• **Assignment**: Please read the records below and return each line holding the string "object".

• **Records supplied**:
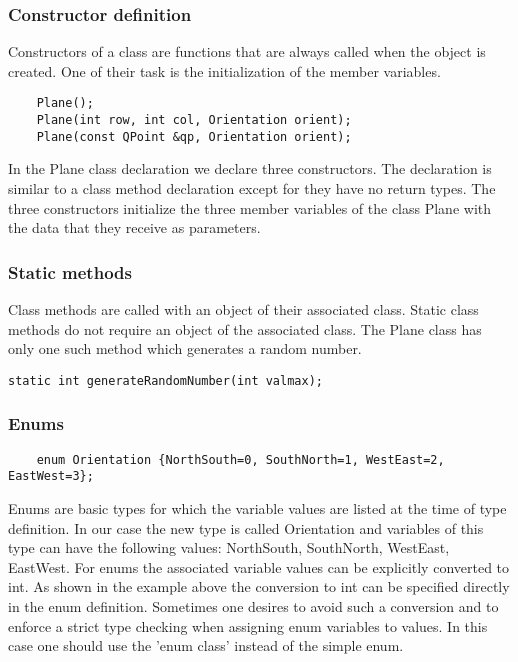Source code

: \documentclass{article}
\begin{document}
\subsubsection {Constructor definition}
Constructors of a class are functions that are always called when the object is created. One of their task is the initialization of the member variables.
\begin{lstlisting}
    Plane();
    Plane(int row, int col, Orientation orient);
    Plane(const QPoint &qp, Orientation orient);
\end{lstlisting}
In the Plane class declaration we declare three constructors. The declaration is similar to a class method declaration except for they have no return types. The three constructors initialize the three member variables of the class Plane with the data that they receive as parameters. 

\subsubsection {Static methods}
Class methods are called with an object of their associated class. Static class methods do not require an object of the associated class. The Plane class has only one such method which generates a random number.
\begin{lstlisting}
static int generateRandomNumber(int valmax);
\end{lstlisting}

\subsubsection {Enums}

\begin{lstlisting}
    enum Orientation {NorthSouth=0, SouthNorth=1, WestEast=2, EastWest=3};
\end{lstlisting}
Enums are basic types for which the variable values are listed at the time of type definition. In our case the new type is called Orientation and variables of this type can have the following values: NorthSouth, SouthNorth, WestEast, EastWest. For enums the associated variable values can be explicitly converted to int. As shown in the example above the conversion to int can be specified directly in the enum definition. Sometimes one desires to avoid such a conversion and to enforce a strict type checking when assigning enum variables to values. In this case one should use the 'enum class' instead of the simple enum.  
\end{document}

• **Answer for the task**:
Constructors of a class are functions that are always called when the object is created. One of their task is the initialization of the member variables.
Class methods are called with an object of their associated class. Static class methods do not require an object of the associated class. The Plane class has only one such method which generates a random number.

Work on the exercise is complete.